Newbie question about python garbage collection when keeping only a reference to an object's member

Steve Holden steve at holdenweb.com
Fri Nov 12 17:18:44 EST 2010 

On 11/12/2010 2:03 PM, George Burdell wrote:
> My understanding is that any object which is not pointed to by any
> variable will be automatically deleted. What if I create a class
> object, but only keep a reference to one of its members, and not a
> reference to the object itself? What goes on internally in Python?
> Does Python retain the whole object, or does it just keep a copy of
> the referenced member?
> 
> For example, if I have
> 
> def myclass:
>     def __init__(self):
>        self.x = [1,2,3]
>        self.y = [4,5,6]
> x = myclass().x
> 
> This works, and I correctly get x = [1,2,3]. But what happened to the
> myclass() object initially created, and the member "y"?
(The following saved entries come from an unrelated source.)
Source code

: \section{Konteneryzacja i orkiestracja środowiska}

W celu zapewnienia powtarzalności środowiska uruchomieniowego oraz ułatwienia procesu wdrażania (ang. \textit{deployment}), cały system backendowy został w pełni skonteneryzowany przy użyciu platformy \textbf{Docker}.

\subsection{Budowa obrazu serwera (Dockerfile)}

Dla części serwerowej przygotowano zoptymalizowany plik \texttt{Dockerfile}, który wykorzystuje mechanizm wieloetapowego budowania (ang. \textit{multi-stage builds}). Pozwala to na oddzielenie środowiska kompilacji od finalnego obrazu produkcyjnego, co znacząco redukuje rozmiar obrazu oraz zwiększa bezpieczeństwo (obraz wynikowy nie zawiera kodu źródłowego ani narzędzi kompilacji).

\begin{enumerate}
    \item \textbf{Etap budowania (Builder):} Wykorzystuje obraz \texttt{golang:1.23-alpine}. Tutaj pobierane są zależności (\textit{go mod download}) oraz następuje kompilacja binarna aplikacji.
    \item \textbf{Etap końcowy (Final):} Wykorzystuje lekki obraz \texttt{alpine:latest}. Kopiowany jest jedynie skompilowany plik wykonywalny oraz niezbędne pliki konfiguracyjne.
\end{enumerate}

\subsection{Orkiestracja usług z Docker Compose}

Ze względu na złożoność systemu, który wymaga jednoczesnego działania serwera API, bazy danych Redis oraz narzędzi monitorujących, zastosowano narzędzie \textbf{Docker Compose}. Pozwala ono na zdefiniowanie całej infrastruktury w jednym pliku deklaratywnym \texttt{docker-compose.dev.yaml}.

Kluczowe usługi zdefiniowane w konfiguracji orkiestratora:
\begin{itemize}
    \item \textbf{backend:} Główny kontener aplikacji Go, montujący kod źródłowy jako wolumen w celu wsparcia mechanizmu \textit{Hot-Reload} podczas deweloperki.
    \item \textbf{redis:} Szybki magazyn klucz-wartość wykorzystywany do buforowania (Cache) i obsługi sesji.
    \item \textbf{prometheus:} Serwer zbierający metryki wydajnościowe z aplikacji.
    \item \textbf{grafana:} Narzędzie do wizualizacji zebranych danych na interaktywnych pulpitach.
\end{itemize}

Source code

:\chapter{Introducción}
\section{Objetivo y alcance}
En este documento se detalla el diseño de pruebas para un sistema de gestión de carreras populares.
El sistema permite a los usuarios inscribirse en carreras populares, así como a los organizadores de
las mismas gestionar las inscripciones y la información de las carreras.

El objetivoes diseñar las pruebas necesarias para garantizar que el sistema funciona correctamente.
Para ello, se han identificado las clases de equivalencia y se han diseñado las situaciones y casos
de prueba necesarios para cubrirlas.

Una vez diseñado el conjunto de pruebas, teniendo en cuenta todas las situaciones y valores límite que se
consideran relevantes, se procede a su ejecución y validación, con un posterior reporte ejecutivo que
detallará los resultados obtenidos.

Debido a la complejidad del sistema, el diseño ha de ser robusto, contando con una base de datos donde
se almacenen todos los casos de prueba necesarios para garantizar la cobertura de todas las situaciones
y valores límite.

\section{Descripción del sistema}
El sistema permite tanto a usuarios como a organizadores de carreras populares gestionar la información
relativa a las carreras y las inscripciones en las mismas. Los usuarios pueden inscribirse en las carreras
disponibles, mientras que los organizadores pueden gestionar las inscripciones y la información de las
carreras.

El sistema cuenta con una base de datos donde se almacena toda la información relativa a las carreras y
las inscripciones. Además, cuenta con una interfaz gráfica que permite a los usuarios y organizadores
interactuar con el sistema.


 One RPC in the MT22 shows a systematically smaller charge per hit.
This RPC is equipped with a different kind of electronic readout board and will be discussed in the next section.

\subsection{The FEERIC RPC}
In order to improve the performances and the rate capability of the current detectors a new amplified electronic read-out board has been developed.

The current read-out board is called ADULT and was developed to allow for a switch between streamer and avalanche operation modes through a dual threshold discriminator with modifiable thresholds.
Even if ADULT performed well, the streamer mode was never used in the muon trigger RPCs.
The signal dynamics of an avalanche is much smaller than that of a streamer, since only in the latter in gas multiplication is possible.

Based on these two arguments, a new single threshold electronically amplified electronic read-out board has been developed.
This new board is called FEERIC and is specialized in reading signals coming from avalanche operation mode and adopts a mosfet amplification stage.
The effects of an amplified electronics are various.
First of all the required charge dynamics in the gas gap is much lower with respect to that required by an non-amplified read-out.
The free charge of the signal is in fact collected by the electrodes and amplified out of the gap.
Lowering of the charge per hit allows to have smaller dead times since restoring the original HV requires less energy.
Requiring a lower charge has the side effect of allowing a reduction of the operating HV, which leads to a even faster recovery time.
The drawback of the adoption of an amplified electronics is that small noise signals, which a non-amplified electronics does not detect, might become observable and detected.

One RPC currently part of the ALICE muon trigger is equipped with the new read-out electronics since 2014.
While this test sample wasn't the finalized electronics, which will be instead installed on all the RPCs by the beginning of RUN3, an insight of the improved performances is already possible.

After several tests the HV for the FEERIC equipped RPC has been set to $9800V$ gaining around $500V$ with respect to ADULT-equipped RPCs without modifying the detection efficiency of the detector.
The myclass() call created a myclass instance (which contains a
reference to a newly created list, which therefore has a refcount of 1).

Attribute access to that instance then returns a second reference to the
list, which is bound to the name x in the current local namespace (or
the module global namespace if this is top-level code). The binding
results in a reference count of two for the list.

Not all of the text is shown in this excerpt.